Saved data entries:
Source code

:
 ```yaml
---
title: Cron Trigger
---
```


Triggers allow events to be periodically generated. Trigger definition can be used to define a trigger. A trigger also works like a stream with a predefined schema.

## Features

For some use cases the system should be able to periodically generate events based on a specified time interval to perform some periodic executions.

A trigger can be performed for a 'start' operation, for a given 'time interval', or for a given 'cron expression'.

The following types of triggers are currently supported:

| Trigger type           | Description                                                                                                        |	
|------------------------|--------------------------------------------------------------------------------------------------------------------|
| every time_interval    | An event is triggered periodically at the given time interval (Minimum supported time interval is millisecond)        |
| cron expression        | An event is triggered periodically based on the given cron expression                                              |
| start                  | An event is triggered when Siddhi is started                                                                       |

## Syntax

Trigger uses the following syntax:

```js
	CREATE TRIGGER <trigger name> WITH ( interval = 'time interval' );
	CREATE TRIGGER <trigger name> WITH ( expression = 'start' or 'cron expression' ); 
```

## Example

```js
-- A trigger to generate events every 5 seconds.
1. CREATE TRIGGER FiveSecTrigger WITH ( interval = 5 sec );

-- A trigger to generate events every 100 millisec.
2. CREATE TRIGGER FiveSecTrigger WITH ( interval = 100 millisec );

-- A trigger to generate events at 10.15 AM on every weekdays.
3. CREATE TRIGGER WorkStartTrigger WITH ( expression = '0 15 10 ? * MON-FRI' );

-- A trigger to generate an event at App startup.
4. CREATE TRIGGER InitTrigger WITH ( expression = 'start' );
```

__WORK REQUEST__: Your task is to output the full set of records exactly as presented.

__RESPONSE BOX__:
Source code

:
 ```yaml
---
title: Cron Trigger
---
```


Triggers allow events to be periodically generated. Trigger definition can be used to define a trigger. A trigger also works like a stream with a predefined schema.

## Features

For some use cases the system should be able to periodically generate events based on a specified time interval to perform some periodic executions.

A trigger can be performed for a 'start' operation, for a given 'time interval', or for a given 'cron expression'.

The following types of triggers are currently supported:

| Trigger type           | Description                                                                                                        |	
|------------------------|--------------------------------------------------------------------------------------------------------------------|
| every time_interval    | An event is triggered periodically at the given time interval (Minimum supported time interval is millisecond)        |
| cron expression        | An event is triggered periodically based on the given cron expression                                              |
| start                  | An event is triggered when Siddhi is started                                                                       |

## Syntax

Trigger uses the following syntax:

```js
	CREATE TRIGGER <trigger name> WITH ( interval = 'time interval' );
	CREATE TRIGGER <trigger name> WITH ( expression = 'start' or 'cron expression' ); 
```

## Example

```js
-- A trigger to generate events every 5 seconds.
1. CREATE TRIGGER FiveSecTrigger WITH ( interval = 5 sec );

-- A trigger to generate events every 100 millisec.
2. CREATE TRIGGER FiveSecTrigger WITH ( interval = 100 millisec );

-- A trigger to generate events at 10.15 AM on every weekdays.
3. CREATE TRIGGER WorkStartTrigger WITH ( expression = '0 15 10 ? * MON-FRI' );

-- A trigger to generate an event at App startup.
4. CREATE TRIGGER InitTrigger WITH ( expression = 'start' );
```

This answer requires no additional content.